Toyota Motor yesterday named Akio Toyoda as its new president, turning to the grandson of its founder to rescue the company from its biggest ever crisis.
Toyoda, currently an executive vice president, will take the reins of Japan’s biggest automaker in June, replacing Katsuaki Watanabe, who will become vice chairman. Fujio Cho will keep the post of chairman.
Toyoda, 52, has long been groomed for the top job. He will be the first member of the founding family in 14 years to become president, taking over at a crucial time for the company.
Toyota is famed worldwide for its efficient production methods but expects its first-ever operating loss this financial year due to the economic crisis.
Toyota hopes that the founding family scion can unite the company during the current crisis, which is forcing it to slash jobs and production, said Mamoru Kato, an auto analyst at Tokai Tokyo Research Center.
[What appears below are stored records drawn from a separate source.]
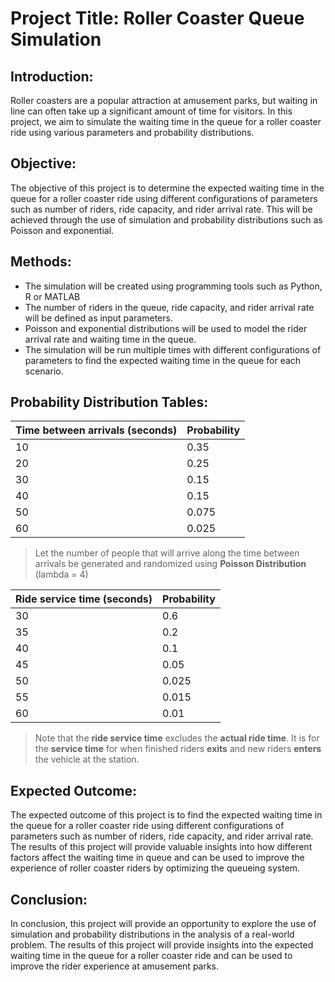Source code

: # Project Title: Roller Coaster Queue Simulation

## Introduction: 
Roller coasters are a popular attraction at amusement parks, but waiting in line can often take up a significant amount of time for visitors. In this project, we aim to simulate the waiting time in the queue for a roller coaster ride using various parameters and probability distributions. 

## Objective:
The objective of this project is to determine the expected waiting time in the queue for a roller coaster ride using different configurations of parameters such as number of riders, ride capacity, and rider arrival rate. This will be achieved through the use of simulation and probability distributions such as Poisson and exponential. 

## Methods:
- The simulation will be created using programming tools such as Python, R or MATLAB
- The number of riders in the queue, ride capacity, and rider arrival rate will be defined as input parameters.
- Poisson and exponential distributions will be used to model the rider arrival rate and waiting time in the queue. 
- The simulation will be run multiple times with different configurations of parameters to find the expected waiting time in the queue for each scenario.

## Probability Distribution Tables:

|Time between arrivals (seconds) |   Probability|
|--------------------------------|--------------|
|                            10  |   0.35       |
|                            20  |   0.25       |
|                            30  |   0.15       |
|                            40  |   0.15       |
|                            50  |   0.075      |
|                            60  |   0.025      |

> Let the number of people that will arrive along the time between arrivals be generated and randomized using  **Poisson Distribution** (lambda = 4)

|Ride service time (seconds)|Probability|
|---|---|
|30|0.6|
|35|0.2|
|40|0.1|
|45|0.05|
|50|0.025|
|55|0.015|
|60|0.01|

> Note that the **ride service time** excludes the **actual ride time**. It is for the  **service time** for when finished riders **exits** and new riders **enters** the vehicle at the station.

## Expected Outcome:
The expected outcome of this project is to find the expected waiting time in the queue for a roller coaster ride using different configurations of parameters such as number of riders, ride capacity, and rider arrival rate. The results of this project will provide valuable insights into how different factors affect the waiting time in queue and can be used to improve the experience of roller coaster riders by optimizing the queueing system.

## Conclusion:
In conclusion, this project will provide an opportunity to explore the use of simulation and probability distributions in the analysis of a real-world problem. The results of this project will provide insights into the expected waiting time in the queue for a roller coaster ride and can be used to improve the rider experience at amusement parks.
“The appointment will also promote the rejuvenation of the company, enabling management to rebuild its growth strategy. He is likely to correct the company’s expansion policy and draw up a new path to follow,” Kato said.
The automaker’s new president is the grandson of Kiichiro Toyoda — who founded the automaker in 1937 — and the son of former president Shoichiro Toyoda.
Akio Toyoda became a board member in 2000 and was made an executive vice president in 2005, taking charge of Japanese sales and overseas operations.